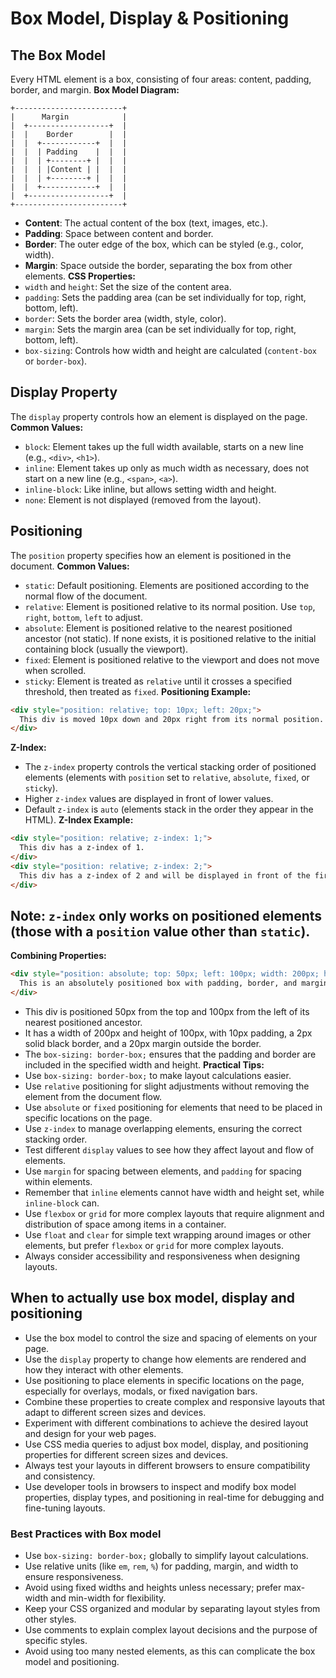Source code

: # Box Model, Display & Positioning
## The Box Model
Every HTML element is a box, consisting of four areas: content, padding, border, and margin.
**Box Model Diagram:**
```
+------------------------+
|      Margin            |
|  +------------------+  |
|  |    Border        |  |
|  |  +------------+  |  |
|  |  | Padding    |  |  |
|  |  | +--------+ |  |  |
|  |  | |Content | |  |  |
|  |  | +--------+ |  |  |
|  |  +------------+  |  |
|  +------------------+  |
+------------------------+
```
- **Content**: The actual content of the box (text, images, etc.).
- **Padding**: Space between content and border.
- **Border**: The outer edge of the box, which can be styled (e.g., color, width).
- **Margin**: Space outside the border, separating the box from other elements.
**CSS Properties:**
- `width` and `height`: Set the size of the content area.
- `padding`: Sets the padding area (can be set individually for top, right, bottom, left).
- `border`: Sets the border area (width, style, color).
- `margin`: Sets the margin area (can be set individually for top, right, bottom, left).
- `box-sizing`: Controls how width and height are calculated (`content-box` or `border-box`).
## Display Property
The `display` property controls how an element is displayed on the page.
**Common Values:**
- `block`: Element takes up the full width available, starts on a new line (e.g., `<div>`, `<h1>`).
- `inline`: Element takes up only as much width as necessary, does not start on a new line (e.g., `<span>`, `<a>`).
- `inline-block`: Like inline, but allows setting width and height.
- `none`: Element is not displayed (removed from the layout).

## Positioning
The `position` property specifies how an element is positioned in the document.
**Common Values:**
- `static`: Default positioning. Elements are positioned according to the normal flow of the document.
- `relative`: Element is positioned relative to its normal position. Use `top`, `right`, `bottom`, `left` to adjust.
- `absolute`: Element is positioned relative to the nearest positioned ancestor (not static). If none
    exists, it is positioned relative to the initial containing block (usually the viewport).
- `fixed`: Element is positioned relative to the viewport and does not move when scrolled.
- `sticky`: Element is treated as `relative` until it crosses a specified threshold, then treated as `fixed`.
**Positioning Example:**
```html
<div style="position: relative; top: 10px; left: 20px;">
  This div is moved 10px down and 20px right from its normal position.
</div>
```
**Z-Index:**
- The `z-index` property controls the vertical stacking order of positioned elements (elements with `position` set to `relative`, `absolute`, `fixed`, or `sticky`).
- Higher `z-index` values are displayed in front of lower values.
- Default `z-index` is `auto` (elements stack in the order they appear in the HTML).
**Z-Index Example:**
```html 
<div style="position: relative; z-index: 1;">
  This div has a z-index of 1.
</div>
<div style="position: relative; z-index: 2;">
  This div has a z-index of 2 and will be displayed in front of the first div.
</div>
``` 
**Note:** `z-index` only works on positioned elements (those with a `position` value other than `static`).
---
**Combining Properties:**
```html
<div style="position: absolute; top: 50px; left: 100px; width: 200px; height: 100px; padding: 10px; border: 2px solid black; margin: 20px; box-sizing: border-box;">
  This is an absolutely positioned box with padding, border, and margin.    
</div>
```
- This div is positioned 50px from the top and 100px from the left of its nearest positioned ancestor.
- It has a width of 200px and height of 100px, with 10px padding, a 2px solid black border, and a 20px margin outside the border.
- The `box-sizing: border-box;` ensures that the padding and border are included in the specified width and height.
**Practical Tips:**
- Use `box-sizing: border-box;` to make layout calculations easier.
- Use `relative` positioning for slight adjustments without removing the element from the document flow.    
- Use `absolute` or `fixed` positioning for elements that need to be placed in specific locations on the page.
- Use `z-index` to manage overlapping elements, ensuring the correct stacking order.
- Test different `display` values to see how they affect layout and flow of elements.
- Use `margin` for spacing between elements, and `padding` for spacing within elements.
- Remember that `inline` elements cannot have width and height set, while `inline-block` can.
- Use `flexbox` or `grid` for more complex layouts that require alignment and distribution of space among items in a container.
- Use `float` and `clear` for simple text wrapping around images or other elements, but prefer `flexbox` or `grid` for more complex layouts.
- Always consider accessibility and responsiveness when designing layouts.

## When to actually use box model, display and positioning
- Use the box model to control the size and spacing of elements on your page.
- Use the `display` property to change how elements are rendered and how they interact with other elements.
- Use positioning to place elements in specific locations on the page, especially for overlays, modals, or fixed navigation bars.
- Combine these properties to create complex and responsive layouts that adapt to different screen sizes and devices.
- Experiment with different combinations to achieve the desired layout and design for your web pages.
- Use CSS media queries to adjust box model, display, and positioning properties for different screen sizes and devices.
- Always test your layouts in different browsers to ensure compatibility and consistency.
- Use developer tools in browsers to inspect and modify box model properties, display types, and positioning in real-time for debugging and fine-tuning layouts.

### Best Practices with Box model
- Use `box-sizing: border-box;` globally to simplify layout calculations.
- Use relative units (like `em`, `rem`, `%`) for padding, margin, and width to ensure responsiveness.
- Avoid using fixed widths and heights unless necessary; prefer max-width and min-width for flexibility.
- Keep your CSS organized and modular by separating layout styles from other styles.
- Use comments to explain complex layout decisions and the purpose of specific styles.  
- Avoid using too many nested elements, as this can complicate the box model and positioning.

> [Exercise]:
Once you have checked every line of the material above, return the ones that hold the string "they".

> [Exercise result]:
- Default `z-index` is `auto` (elements stack in the order they appear in the HTML).
- Test different `display` values to see how they affect layout and flow of elements.
- Use the `display` property to change how elements are rendered and how they interact with other elements.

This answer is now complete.